Document images with source code
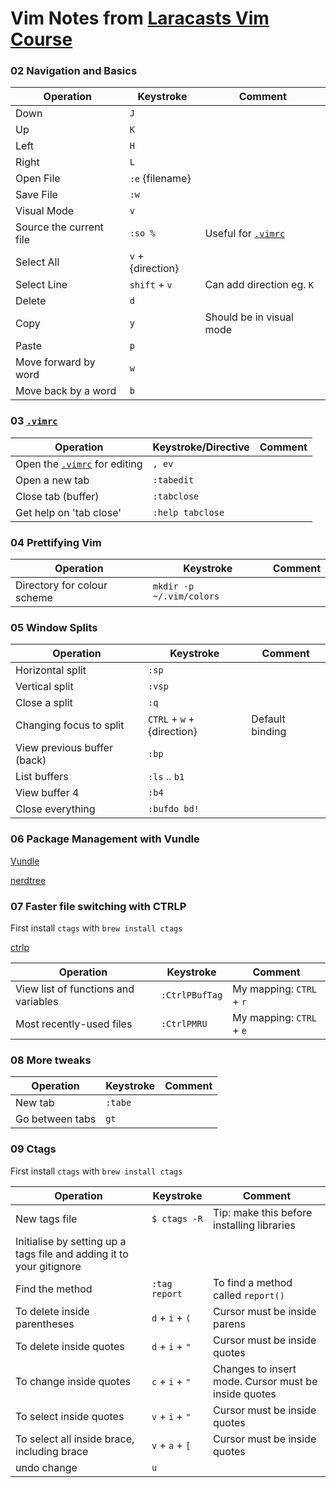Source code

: # Vim Notes from [Laracasts Vim Course](https://laracasts.com/series/vim-mastery)

### 02 Navigation and Basics

|  Operation 	                    |  Keystroke 	            |  Comment 	                  |
|---	                            |---	                    |---	                      | 
|  Down 	                        |  `J` 	                    |   	                      |
|  Up 	                          |  `K` 	                    |   	                      |
|  Left 	                        |  `H` 	                    |   	                      |
|  Right                          |  `L` 	                    |   	                      |
|  Open File                      |  `:e` {filename}            |   	                      |
|  Save File                      |  `:w` 	                    |   	                      |
|  Visual Mode                    |  `v`   	                    |   	                      |
|  Source the current file        |  `:so %`                    |  Useful for [`.vimrc`](https://github.com/jonwhittlestone/dotfiles/blob/jons-dotfiles-repo/.vimrc)          |
|  Select All                     |  `v` + {direction}      |   	                          |
|  Select Line                    |  `shift` + `v`          |  Can add direction eg. `K`      |
|  Delete                         |  `d`                    |                                 |
| Copy | `y` | Should be in visual mode |
| Paste | `p` |
| Move forward by word | `w` |
| Move back by a word | `b` | 

### 03 [`.vimrc`](https://github.com/jonwhittlestone/dotfiles/blob/jons-dotfiles-repo/.vimrc) 

|  Operation 	                    |  Keystroke/Directive      |  Comment 	                  |
|---	                            |---	                    |---	                      | 
|  Open the [`.vimrc`](https://github.com/jonwhittlestone/dotfiles/blob/jons-dotfiles-repo/.vimrc) for editing                    |  `, ev`     |   	                      |
|  Open a new tab 	                           |  `:tabedit` 	|   	                      |
|  Close tab (buffer) 	                       |  `:tabclose`   |   	                      |
|  Get help on 'tab close'                     |  `:help tabclose`|   	                      |


### 04 Prettifying Vim

|  Operation 	                    |  Keystroke 	            |  Comment 	                  |
|---	                            |---	                    |---	                      | 
|  Directory for colour scheme    |  `mkdir -p ~/.vim/colors`|   	                      |


### 05 Window Splits

|  Operation 	                    |  Keystroke 	            |  Comment 	                  |
|---	                            |---	                    |---	                      | 
|  Horizontal split                 |  `:sp`                  |   	                      |
|  Vertical split                 |  `:vsp`                 |   	                      |
|  Close a split                  |  `:q`                   |   	                      |
|  Changing focus to split        |  `CTRL` + `w` + {direction}| Default binding        |
|  View previous buffer (back)    |  `:bp`                  |   	                      |
|  List buffers                 |  `:ls` .. `b1`            |   	                      |
|  View buffer 4                |  `:b4`                    |   	                      |
|  Close everything             |  `:bufdo bd!`              |   	                      |



### 06 Package Management with Vundle

[Vundle](https://github.com/VundleVim/Vundle.vim)

[nerdtree](https://github.com/scrooloose/nerdtree)


### 07 Faster file switching with CTRLP

First install `ctags` with `brew install ctags`

[ctrlp](https://github.com/ctrlpvim/ctrlp.vim)

|  Operation 	                    |  Keystroke 	            |  Comment 	                  |
|---	                            |---	                    |---	                      | 
|  View list of functions and variables |  `:CtrlPBufTag`   | My mapping: `CTRL` + `r`  |
|  Most recently-used files       |  `:CtrlPMRU`   | My mapping: `CTRL` + `e`  |



### 08 More tweaks

|  Operation 	                    |  Keystroke 	            |  Comment 	                  |
|---	                            |---	                    |---	                      | 
|  New tab                        |  `:tabe`                |   	                      |
|  Go between tabs                |  `gt`                   |   	                      |


### 09 Ctags

First install `ctags` with `brew install ctags`

|  Operation 	                    |  Keystroke 	            |  Comment 	                          |
|---	                            |---	                    |---	                                | 
|  New tags file                  |  `$ ctags -R`           |  Tip: make this before installing libraries
Initialise by setting up a tags file and adding it to your gitignore 	                      |
|  Find the method                |  `:tag report`          |   To find a method called `report()`|
|  To delete inside parentheses   |  `d` + `i` + `(`        | Cursor must be inside parens  	    |
|  To delete inside quotes        |  `d` + `i` + `"`        | Cursor must be inside quotes  	    |
|  To change inside quotes        |  `c` + `i` + `"`        | Changes to insert mode. Cursor must be inside quotes |
|  To select inside quotes        |  `v` + `i` + `"`        | Cursor must be inside quotes |
|  To select all inside brace, including brace     |  `v` + `a` + `[`        | Cursor must be inside quotes |
|  undo change                    |  `u`                    |                               	    |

## EXERCISE DESCRIPTION
From the entries above, show each line that includes the string "back".

## ANSWER FOR THE TASK
| Move back by a word | `b` | 
|  View previous buffer (back)    |  `:bp`                  |   	                      |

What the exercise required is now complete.